DOMImportExtension
The DOM import system in @lexical/html lets you convert any HTML or
DOM tree into Lexical nodes. The legacy entry — the static
importDOM declared on each node class — still works, but for new
code we offer an extension-based pipeline (DOMImportExtension) with
typed selectors, middleware-style rules, structural schemas,
configurable whitespace handling, and a dedicated context system. It's
designed for performance, ergonomics, and composability across
extensions.
The new pipeline ships side-by-side with the legacy one in
@lexical/html; the default $generateNodesFromDOM is unchanged. To
opt in, depend on DOMImportExtension (or a higher-level bundle like
CoreImportExtension / RichTextImportExtension / etc.) and read the
imported nodes from the extension's $generateNodesFromDOM output.
Quick start
The smallest editor that imports HTML through the extension pipeline:
import {
buildEditorFromExtensions,
getExtensionDependencyFromEditor,
} from '@lexical/extension';
import {
CoreImportExtension,
DOMImportExtension,
} from '@lexical/html';
import {$getRoot, defineExtension} from 'lexical';
const editor = buildEditorFromExtensions(
defineExtension({
name: 'app',
dependencies: [CoreImportExtension],
}),
);
const dep = getExtensionDependencyFromEditor(editor, DOMImportExtension);
editor.update(() => {
const dom = new DOMParser().parseFromString(
'<p>Hello <strong>world</strong></p>',
'text/html',
);
const nodes = dep.output.$generateNodesFromDOM(dom);
$getRoot().clear().splice(0, 0, nodes);
});
CoreImportExtension ships the rules that cover <p>, <span>,
inline format tags (<b>, <strong>, <em>, <i>, <code>,
<mark>, <s>, <sub>, <sup>, <u>), <br>, and #text —
everything the core lexical package's legacy importDOM machinery
handled. Higher-level bundles you can drop in alongside:
| Extension | Provides |
|---|---|
CoreImportExtension (@lexical/html) | <p>, <span>, inline format tags, <br>, #text |
HorizontalRuleImportExtension (@lexical/html) | <hr> |
RichTextImportExtension (@lexical/rich-text) | <h1>–<h6>, <blockquote>, Google Docs 26pt-title heuristic |
ListImportExtension (@lexical/list) | <ol>, <ul> (incl. checklist detection), <li>, GitHub task list, Joplin checkbox |
LinkImportExtension (@lexical/link) | <a> |
TableImportExtension (@lexical/table) | <table>, <tr>, <td>, <th> |
CodeImportExtension (@lexical/code-core) | <pre>, multi-line <code>, monospace <div>, GitHub raw-file-view tables |
Each bundle depends on CoreImportExtension (the inline-format rules
are nearly always wanted) and on the corresponding node-providing
extension where possible, so you only have to list the import
extension in your editor's dependency tree.

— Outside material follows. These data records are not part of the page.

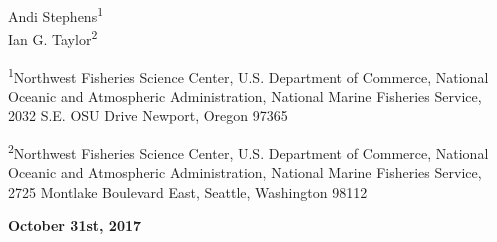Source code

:
\begin{center}
\thispagestyle{empty}


\vspace{.5cm}




Andi Stephens\textsuperscript{1}\\
Ian G. Taylor\textsuperscript{2}\\

\vspace{.5cm}

\small
\textsuperscript{1}Northwest Fisheries Science Center, U.S. Department of Commerce, National Oceanic and Atmospheric Administration, National Marine Fisheries Service, 2032 S.E. OSU Drive Newport, Oregon 97365\\

\vspace{.3cm}

\textsuperscript{2}Northwest Fisheries Science Center, U.S. Department of Commerce, National Oceanic and Atmospheric Administration, National Marine Fisheries Service, 2725 Montlake Boulevard East, Seattle, Washington 98112\\


\vspace{.5cm}

\vfill
\textbf{October 31st, 2017}\\
 

\vspace{.3cm}

\maketitle

\end{center}


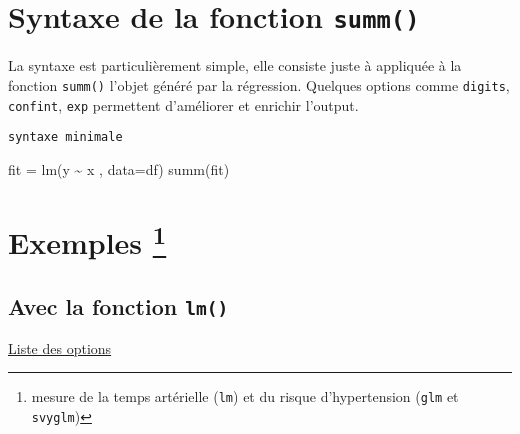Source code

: \documentclass[
  letterpaper,
  DIV=11,
  numbers=noendperiod]{scrartcl}
\newenvironment{Shaded}{\begin{snugshade}}{\end{snugshade}}
\newcommand{\AttributeTok}[1]{\textcolor[rgb]{1.00,0.47,0.78}{#1}}
\newcommand{\FunctionTok}[1]{\textcolor[rgb]{0.31,0.98,0.48}{#1}}
\newcommand{\NormalTok}[1]{\textcolor[rgb]{0.97,0.97,0.95}{#1}}
\newcommand{\OtherTok}[1]{\textcolor[rgb]{0.31,0.98,0.48}{#1}}
\newcommand{\SpecialCharTok}[1]{\textcolor[rgb]{1.00,0.47,0.78}{#1}}
\begin{document}
\hypertarget{syntaxe-de-la-fonction-summ}{%
\section{\texorpdfstring{\textbf{Syntaxe de la fonction
\texttt{summ()}}}{Syntaxe de la fonction summ()}}\label{syntaxe-de-la-fonction-summ}}

La syntaxe est particulièrement simple, elle consiste juste à appliquée
à la fonction \texttt{summ()} l'objet généré par la régression. Quelques
options comme \texttt{digits}, \texttt{confint}, \texttt{exp} permettent
d'améliorer et enrichir l'output.

\begin{codelisting}

\caption{\texttt{syntaxe minimale}}

\begin{Shaded}
\begin{Highlighting}[]
\NormalTok{fit }\OtherTok{=} \FunctionTok{lm}\NormalTok{(y }\SpecialCharTok{\textasciitilde{}}\NormalTok{ x , }\AttributeTok{data=}\NormalTok{df)}
\FunctionTok{summ}\NormalTok{(fit)}
\end{Highlighting}
\end{Shaded}

\end{codelisting}

\hypertarget{exemples-1}{%
\section{\texorpdfstring{\textbf{Exemples
\footnote{mesure de la temps artérielle (\texttt{lm}) et du risque
  d'hypertension (\texttt{glm} et \texttt{svyglm})}}}{Exemples }}\label{exemples-1}}

\hypertarget{avec-la-fonction-lm}{%
\subsection{\texorpdfstring{Avec la fonction
\texttt{lm()}}{Avec la fonction lm()}}\label{avec-la-fonction-lm}}

\href{https://jtools.jacob-long.com/reference/summ.lm.html}{Liste des
options}
\end{document}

The legacy entry $generateNodesFromDOM(editor, dom) and the new
extension's dep.output.$generateNodesFromDOM(dom) both live in
@lexical/html. Tell them apart by signature: the legacy takes the
editor first, the new one takes only the DOM (plus optional
{context, preprocess}).
Rules
A rule is the unit of work in the extension. Each rule is built with
defineImportRule:
import {defineImportRule, sel} from '@lexical/html';
import {$createParagraphNode} from 'lexical';
const ParagraphRule = defineImportRule({
name: '@app/p',
match: sel.tag('p'),
$import: (ctx, el) => {
const p = $createParagraphNode();
p.splice(0, 0, ctx.$importChildren(el));
return [p];
},
});
A rule has three parts:
match— an opaqueCompiledSelectorproduced bysel.*. The dispatcher buckets rules by tag at compile time so the per-node dispatch cost is bounded by the number of rules registered for that tag (typically one or two).$import— middleware-style function(ctx, node, $next) => readonly LexicalNode[]. The element type ofnodeis narrowed by the selector (e.g.sel.tag('a')givesHTMLAnchorElement,sel.text()givesText). Return[]to drop the element, or call$next()to defer to the next-lower matching rule.name(optional) — surfaces in dev-mode warnings and error traces. Convention:'@scope/package/rule-id'.
Dispatch order
When multiple rules match the same element, the one registered LATER
wins (higher priority). mergeConfig prepends partial.rules to the
existing list, so an extension's rules run before the rules its
dependencies contributed. Within a single extension's rules array,
the first entry has highest priority.
configExtension(DOMImportExtension, {
rules: [
// Tries this first
SpecificParagraphRule,
// Falls back to this via $next()
GenericParagraphRule,
],
})
Calling $next() from a rule walks the chain — the next-lower
matching rule fires; if none, the framework's catch-all
DefaultHoistRule descends into the element's children. Returning
[] from a rule short-circuits: nothing else runs and the element is
dropped.
$next() as a wrapper
The middleware shape is strictly more powerful than the legacy
numeric priority. A rule can call $next(), inspect the result,
and transform it — perfect for cross-cutting decorators:
const IdAttributeRule = defineImportRule({
name: '@app/id-decorator',
match: sel.any().attr('id', /\S/),
$import: (ctx, el, $next) => {
const out = $next();
if (out.length === 1) {
$setState(out[0], idState, el.getAttribute('id')!);
}
return out;
},
});
Registered late (i.e. early in your rules array), this rule fires
for every styled element BEFORE the tag-specific rule, calls $next()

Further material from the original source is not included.